Il est significatif à ce propos qu’on en arrive à écrire des pétitions aux Nations Unies qui devraient, « par simple justice », mener « une action universelle, avec des sanctions politiques et économiques, contre les U.S.A. », coupables de génocide, selon la définition établie par les Nations Unies elles-mêmes à leur Assemblée Générale du 9 décembre 1948. On pourrait croire à une pure et simple manœuvre, quoique naïve, pour alerter l’opinion publique, mais la conclusion de la plate-forme-programme résumée plus haut donne à la chose son véritable fondement « théorique » :
« Tous les hommes ont été créés égaux et pourvus par le Créateur de certains droits inaliénables, comme la vie, la liberté, la recherche du bonheur ».
Ce mouvement, qui oppose la violence ouverte à la violence mystifiée de l’Etat démocratique et raciste des Etats-Unis, entend donc agir dans le cadre même de cette société et se contente de réclamer une certaine autonomie pour son peuple.
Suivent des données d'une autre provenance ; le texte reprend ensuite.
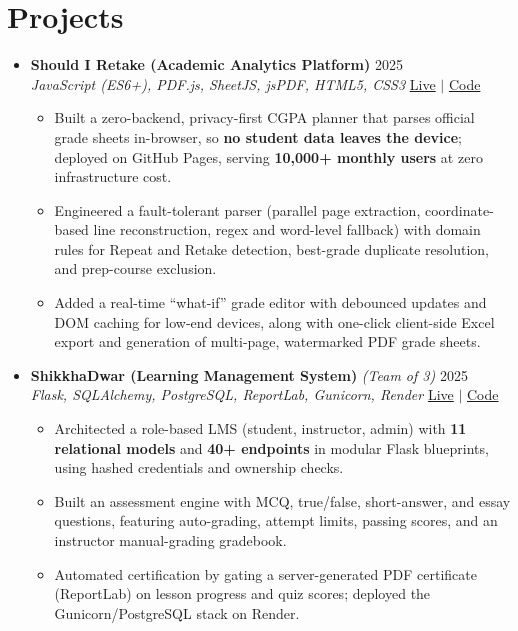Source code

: \documentclass[a4paper]{article}
\newcommand{\resumeItem}[1]{
  \item\small{
    {#1 \vspace{-2pt}}
  }
}
\newcommand{\resumeItemListStart}{\begin{itemize}}
\newcommand{\resumeItemListEnd}{\end{itemize}\vspace{-5pt}}
\begin{document}
\section{Projects}
  \begin{itemize}[leftmargin=0.15in, label={}, itemsep=6pt]

    \item
    \textbf{Should I Retake (Academic Analytics Platform)} \hfill 2025\\
    \small\textit{JavaScript (ES6+), PDF.js, SheetJS, jsPDF, HTML5, CSS3} \hfill
    \href{https://badhon495.github.io/should-i-retake/}{Live} $|$
    \href{https://github.com/badhon495/should-i-retake}{Code}
    \vspace{-5pt}
    \resumeItemListStart
      \resumeItem{Built a zero-backend, privacy-first CGPA planner that parses official grade sheets in-browser, so \textbf{no student data leaves the device}; deployed on GitHub Pages, serving \textbf{10,000+ monthly users} at zero infrastructure cost.}
      \resumeItem{Engineered a fault-tolerant parser (parallel page extraction, coordinate-based line reconstruction, regex and word-level fallback) with domain rules for Repeat and Retake detection, best-grade duplicate resolution, and prep-course exclusion.}
      \resumeItem{Added a real-time ``what-if'' grade editor with debounced updates and DOM caching for low-end devices, along with one-click client-side Excel export and generation of multi-page, watermarked PDF grade sheets.}
    \resumeItemListEnd

    \item
    \textbf{ShikkhaDwar (Learning Management System)} \textit{\small (Team of 3)} \hfill 2025\\
    \small\textit{Flask, SQLAlchemy, PostgreSQL, ReportLab, Gunicorn, Render} \hfill
    \href{https://shikkhadwar-81r2.onrender.com/}{Live} $|$
    \href{https://github.com/nihal-kabir/ShikkhaDwar}{Code}
    \vspace{-5pt}
    \resumeItemListStart
      \resumeItem{Architected a role-based LMS (student, instructor, admin) with \textbf{11 relational models} and \textbf{40+ endpoints} in modular Flask blueprints, using hashed credentials and ownership checks.}
      \resumeItem{Built an assessment engine with MCQ, true/false, short-answer, and essay questions, featuring auto-grading, attempt limits, passing scores, and an instructor manual-grading gradebook.}
      \resumeItem{Automated certification by gating a server-generated PDF certificate (ReportLab) on lesson progress and quiz scores; deployed the Gunicorn/PostgreSQL stack on Render.}
    \resumeItemListEnd


\end{itemize}
\end{document}
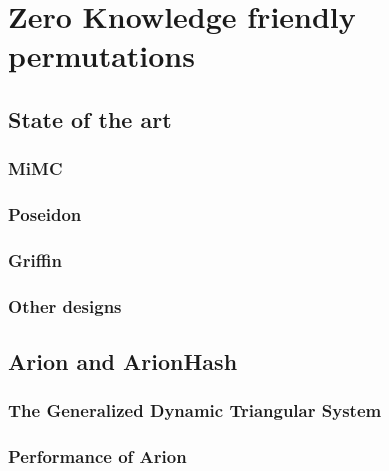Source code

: \documentclass[target=mst]{thud}
\theoremstyle{definition}
\theoremstyle{plain}
\theoremstyle{remark}
\begin{document}



\part{Zero Knowledge friendly permutations}\label{part:zk-hash}
\chapter{State of the art}
\section{MiMC}
\section{Poseidon}
\section{Griffin}
\section{Other designs}
\chapter{Arion and ArionHash}
\section{The Generalized Dynamic Triangular System}
\section{Performance of Arion}




\backmatter%
\end{document}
Admirable dans sa lutte à visage découvert, il se place cependant sur un terrain équivoque et fondamentalement anti-historique.
C’est justement cet aspect, que l’on rattache aux expériences des « héroïques » peuples du Vietnam et de Corée du Nord, qui constitue la partie rétrograde du mouvement, et il entre de plus en plus en crise et en contradiction au fur et à mesure que la lutte de classe se développe et reprend son contenu réel : car alors c’est le prolétariat (peu importe de quelle couleur !) qui reprend la première place, c’est-à-dire la classe qui supprime toute prétention à l’autonomie dans tous les domaines, depuis celui de l’école, de la « justice », du « service militaire », de la, famille, à celui de l’organisation politique, économique, étatique, parce que tout est fondu, dans un mouvement unique et irrésistible, celui de la classe exploitée dans son ensemble, guidée par un unique parti.
Cependant, il est certain que l’expérience douloureuse des prolétaires et sous-prolétaires noirs, enfermés dans une lutte raciale sans perspective d’affranchissement réel, pourra contribuer, avec ses sacrifices continuels de forces généreuses, avec les assassinats perpétrés par les défenseurs de « l’ordre », avec les procès scandaleux, avec la montée du racisme, à ouvrir les yeux du prolétariat blanc ou de couleur et à faire naître une avant-garde politique qui saura rassembler tous les prolétaires sans discrimination de race. Tel est le souhait et le salut que nous adressons aux prolétaires noirs engagés dans leur courageuse bataille, comme aux prolétaires blancs encore engourdis par le sommeil.